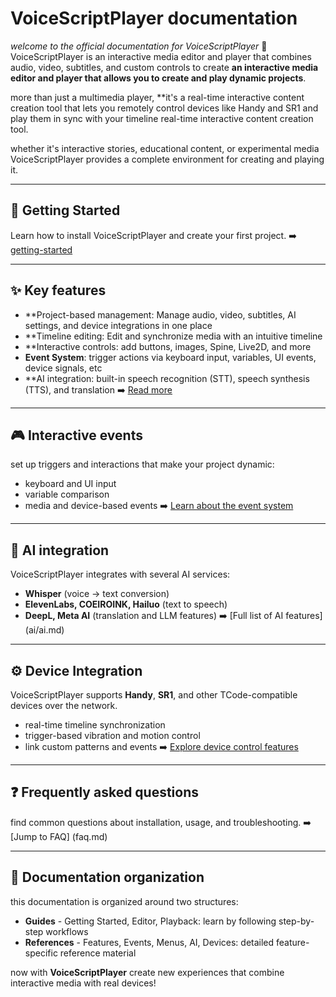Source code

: # VoiceScriptPlayer documentation

*welcome to the official documentation for *VoiceScriptPlayer** 🎵
VoiceScriptPlayer is an interactive media editor and player that combines audio, video, subtitles, and custom controls to create
**an interactive media editor and player that allows you to create and play dynamic projects**.  

more than just a multimedia player,
**it's a real-time interactive content creation tool that lets you remotely control devices like Handy and SR1 and play them in sync with your timeline
real-time interactive content creation tool.  

whether it's interactive stories, educational content, or experimental media
VoiceScriptPlayer provides a complete environment for creating and playing it.

---

## 🚀 Getting Started
Learn how to install VoiceScriptPlayer and create your first project.
➡️ [getting-started](getting-started.md)

---

## ✨ Key features
- **Project-based management: Manage audio, video, subtitles, AI settings, and device integrations in one place
- **Timeline editing: Edit and synchronize media with an intuitive timeline
- **Interactive controls: add buttons, images, Spine, Live2D, and more
- **Event System**: trigger actions via keyboard input, variables, UI events, device signals, etc
- **AI integration: built-in speech recognition (STT), speech synthesis (TTS), and translation
➡️ [Read more](features.md)

---

## 🎮 Interactive events
set up triggers and interactions that make your project dynamic:
- keyboard and UI input
- variable comparison
- media and device-based events
➡️ [Learn about the event system](editor/script.md)

---

## 🤖 AI integration
VoiceScriptPlayer integrates with several AI services:  
- **Whisper** (voice → text conversion)
- **ElevenLabs, COEIROINK, Hailuo** (text to speech)
- **DeepL, Meta AI** (translation and LLM features)
➡️ [Full list of AI features] (ai/ai.md)

---

## ⚙️ Device Integration
VoiceScriptPlayer supports **Handy**, **SR1**, and other TCode-compatible devices
over the network.  
- real-time timeline synchronization
- trigger-based vibration and motion control
- link custom patterns and events
➡️ [Explore device control features](device/tcode.md)

---

## ❓ Frequently asked questions
find common questions about installation, usage, and troubleshooting.
➡️ [Jump to FAQ] (faq.md)

---

## 📌 Documentation organization
this documentation is organized around two structures:
- **Guides** - Getting Started, Editor, Playback: learn by following step-by-step workflows
- **References** - Features, Events, Menus, AI, Devices: detailed feature-specific reference material

now with **VoiceScriptPlayer**
create new experiences that combine interactive media with real devices!
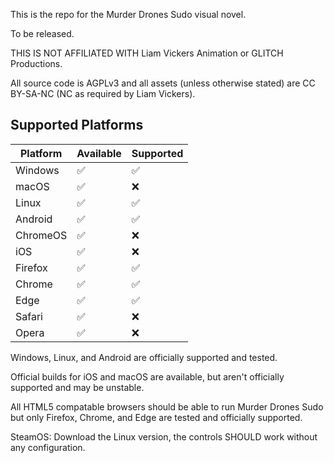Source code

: This is the repo for the Murder Drones Sudo visual novel.

To be released.

THIS IS NOT AFFILIATED WITH Liam Vickers Animation or GLITCH Productions.

All source code is AGPLv3 and all assets (unless otherwise stated) are CC BY-SA-NC (NC as required by Liam Vickers).

## Supported Platforms

| Platform | Available | Supported | 
| -------- | --------- | --------- |
| Windows     | :white_check_mark: | :white_check_mark: |
| macOS     | :white_check_mark: | :x: |
| Linux     | :white_check_mark: | :white_check_mark: |
| Android     | :white_check_mark: | :white_check_mark: |
| ChromeOS     | :white_check_mark: | :x: |
| iOS     | :white_check_mark: | :x: |
| Firefox    | :white_check_mark: | :white_check_mark: |
| Chrome    | :white_check_mark: | :white_check_mark: |
| Edge    | :white_check_mark: | :white_check_mark: |
| Safari    | :white_check_mark: | :x: |
| Opera   | :white_check_mark: | :x: |

Windows, Linux, and Android are officially supported and tested.
 
Official builds for iOS and macOS are available, but aren't officially supported and may be unstable.
 
All HTML5 compatable browsers should be able to run Murder Drones Sudo but only Firefox, Chrome, and Edge are tested and officially supported.
 
SteamOS: Download the Linux version, the controls SHOULD work without any configuration.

________________

■ Task instructions: Using the data above, extract exactly the lines from the one that holds "device control features](device/tcode.md)" to the one that holds "this documentation is", both ends included, and no others.

■ Expected answer:
➡️ [Explore device control features](device/tcode.md)

---

## ❓ Frequently asked questions
find common questions about installation, usage, and troubleshooting.
➡️ [Jump to FAQ] (faq.md)

---

## 📌 Documentation organization
this documentation is organized around two structures:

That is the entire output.